Il saggio è impostato logicamente in capitoli che non sono slegati fra loro, grazie all’ordine in cui sono esposti. Nel primo Franzinelli parla esaurientemente del SIM (Servizio informativo militare), nel secondo racconta dei tentativi degli alleati di introdurre agenti entro i confini italiani e di effettuare anche azioni di sabotaggio, con il terzo poi si descrivono le dinamiche all’interno delle organizzazioni spionistiche italiane, dei loro rapporti con il potere politico nel periodo che intercorre fra la fine della primavera del 1943 e il famoso 25 luglio con la caduta di Mussolini, senza tralasciare, anzi ben evidenziando il crescente sviluppo dei servizi segreti tedeschi già prima di questa data.
Come al solito le fonti sono numerose e riportate alla fine del saggio, che comprende, con finalità volte a consentire ulteriori approfondimenti, anche un “Dizionario spionistico” con schede che evidenziano le organizzazioni interessate, nonché figure dello spionaggio citate nel testo, i rapporti al Duce sullo spionaggio militare, una varietà di documenti relativi alla guerra segreta e a lettere scritte dal carcere.

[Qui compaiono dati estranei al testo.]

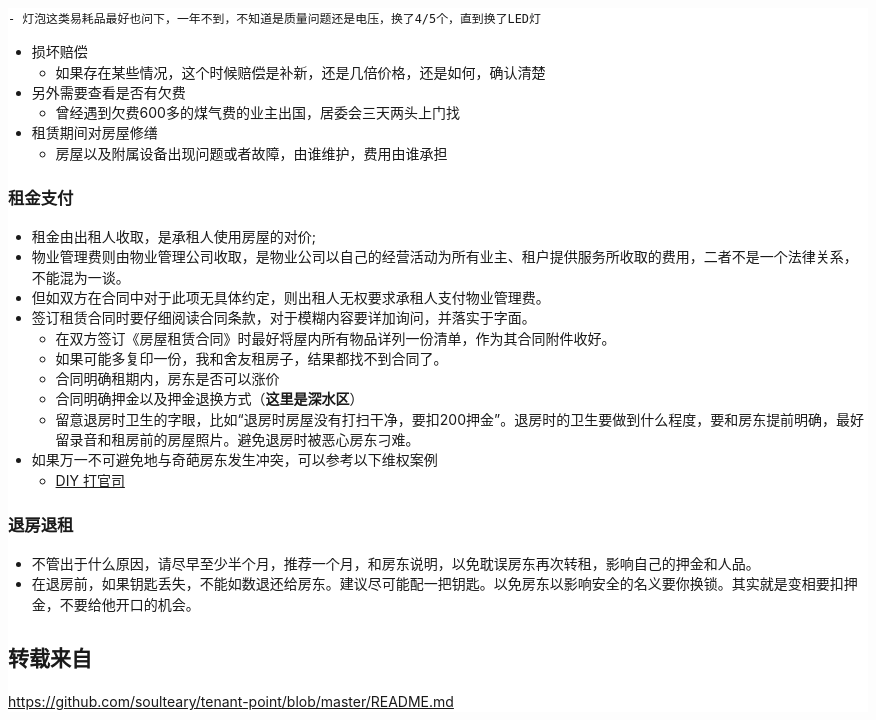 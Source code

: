 	- 灯泡这类易耗品最好也问下，一年不到，不知道是质量问题还是电压，换了4/5个，直到换了LED灯
- 损坏赔偿
	- 如果存在某些情况，这个时候赔偿是补新，还是几倍价格，还是如何，确认清楚
- 另外需要查看是否有欠费
	- 曾经遇到欠费600多的煤气费的业主出国，居委会三天两头上门找
- 租赁期间对房屋修缮
	- 房屋以及附属设备出现问题或者故障，由谁维护，费用由谁承担

### 租金支付

- 租金由出租人收取，是承租人使用房屋的对价;
- 物业管理费则由物业管理公司收取，是物业公司以自己的经营活动为所有业主、租户提供服务所收取的费用，二者不是一个法律关系，不能混为一谈。
- 但如双方在合同中对于此项无具体约定，则出租人无权要求承租人支付物业管理费。
- 签订租赁合同时要仔细阅读合同条款，对于模糊内容要详加询问，并落实于字面。
	- 在双方签订《房屋租赁合同》时最好将屋内所有物品详列一份清单，作为其合同附件收好。
	- 如果可能多复印一份，我和舍友租房子，结果都找不到合同了。
	- 合同明确租期内，房东是否可以涨价
	- 合同明确押金以及押金退换方式（**这里是深水区**）
	- 留意退房时卫生的字眼，比如“退房时房屋没有打扫干净，要扣200押金”。退房时的卫生要做到什么程度，要和房东提前明确，最好留录音和租房前的房屋照片。避免退房时被恶心房东刁难。
- 如果万一不可避免地与奇葩房东发生冲突，可以参考以下维权案例
	- [DIY 打官司](https://g.leaskh.com/2014/11/13/DIY-打官司-目录/)

### 退房退租

- 不管出于什么原因，请尽早至少半个月，推荐一个月，和房东说明，以免耽误房东再次转租，影响自己的押金和人品。
- 在退房前，如果钥匙丢失，不能如数退还给房东。建议尽可能配一把钥匙。以免房东以影响安全的名义要你换锁。其实就是变相要扣押金，不要给他开口的机会。

## 转载来自

https://github.com/soulteary/tenant-point/blob/master/README.md

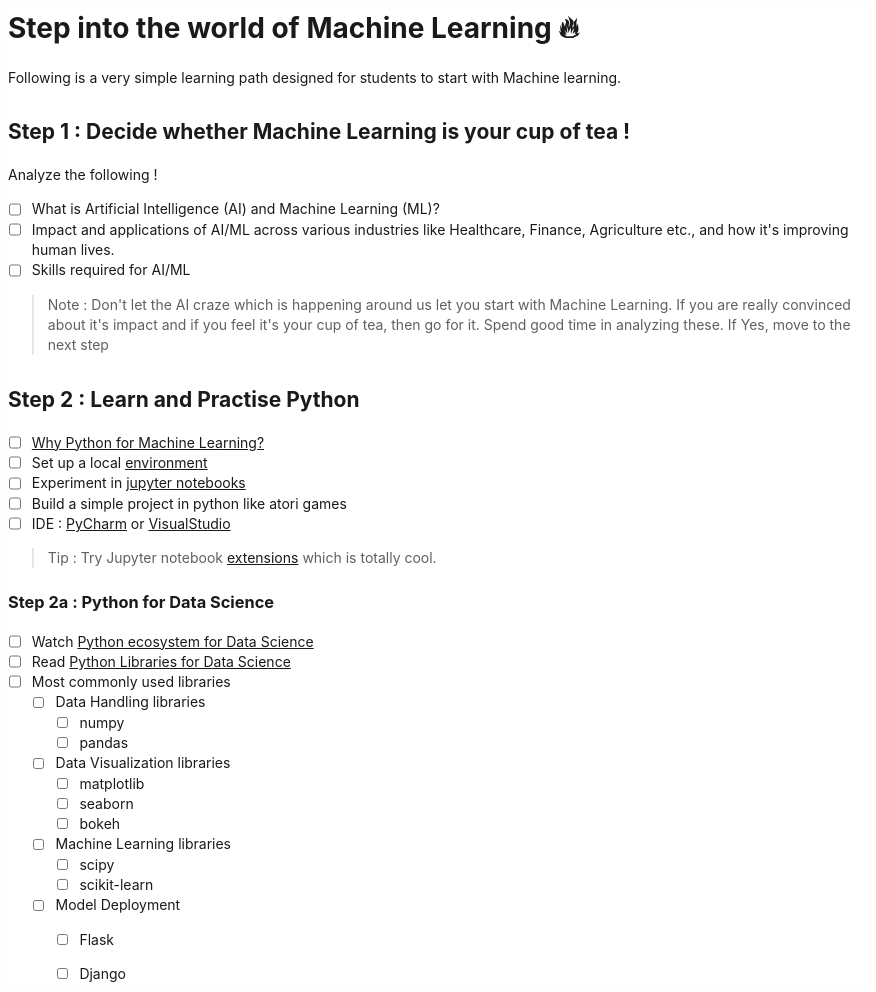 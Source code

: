 # Step into the world of Machine Learning :fire:

Following is a very simple learning path designed for students to start with Machine learning. 


## Step 1 : Decide whether Machine Learning is your cup of tea ! 

Analyze the following !

- [ ] What is Artificial Intelligence (AI) and Machine Learning (ML)?
- [ ] Impact and applications of AI/ML across various industries like Healthcare, Finance, Agriculture etc., and how it's improving human lives.
- [ ] Skills required for AI/ML

> Note : Don't let the AI craze which is happening around us let you start with Machine Learning. If you are really convinced about it's impact and if you feel it's your cup of tea, then go for it. Spend good time in analyzing these. If Yes, move to the next step


## Step 2 : Learn and Practise Python

- [ ] [Why Python for Machine Learning?](https://towardsdatascience.com/8-reasons-why-python-is-good-for-artificial-intelligence-and-machine-learning-4a23f6bed2e6)
- [ ] Set up a local [environment](https://www.anaconda.com/distribution/)
- [ ] Experiment in [jupyter notebooks](https://www.youtube.com/watch?v=2eCHD6f_phE&feature=push-u-sub&attr_tag=8UUQYNPGPspzbSqD-6)
- [ ] Build a simple project in python like atori games
- [ ] IDE : [PyCharm](https://www.jetbrains.com/pycharm/) or [VisualStudio](https://code.visualstudio.com/)

> Tip : Try Jupyter notebook [extensions](https://towardsdatascience.com/jupyter-notebook-extensions-517fa69d2231) which is totally cool.


### Step 2a : Python for Data Science

- [ ] Watch [Python ecosystem for Data Science](https://www.youtube.com/watch?v=EBgUiuFXE3E)
- [ ] Read [Python Libraries for Data Science](https://www.analyticsvidhya.com/blog/2019/07/dont-miss-out-24-amazing-python-libraries-data-science/)
- [ ] Most commonly used libraries
  - [ ] Data Handling libraries
    - [ ] numpy
    - [ ] pandas
  - [ ] Data Visualization libraries
    - [ ] matplotlib
    - [ ] seaborn
    - [ ] bokeh
  - [ ] Machine Learning libraries
    - [ ] scipy
    - [ ] scikit-learn
  - [ ] Model Deployment
    - [ ] Flask
    - [ ] Django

Peraltro c’è un’ulteriore chicca, e cioè un inserto con le fotografie dei protagonisti di “Guerra di spie”, in alcuni casi nella loro duplice veste di arruolati con falso nome nei servizi nemici e di condannati a poche ore dalla loro fucilazione.
Sono sicuro che chi è interessato alla lettura avrà modo di soddisfare le sue curiosità e al termine sarà in grado di comprendere l’importanza di questa attività che, per ovvi motivi, soprattutto in tempo di guerra cerca di restare nell’ombra, sia che si tratti di spionaggio che di controspionaggio.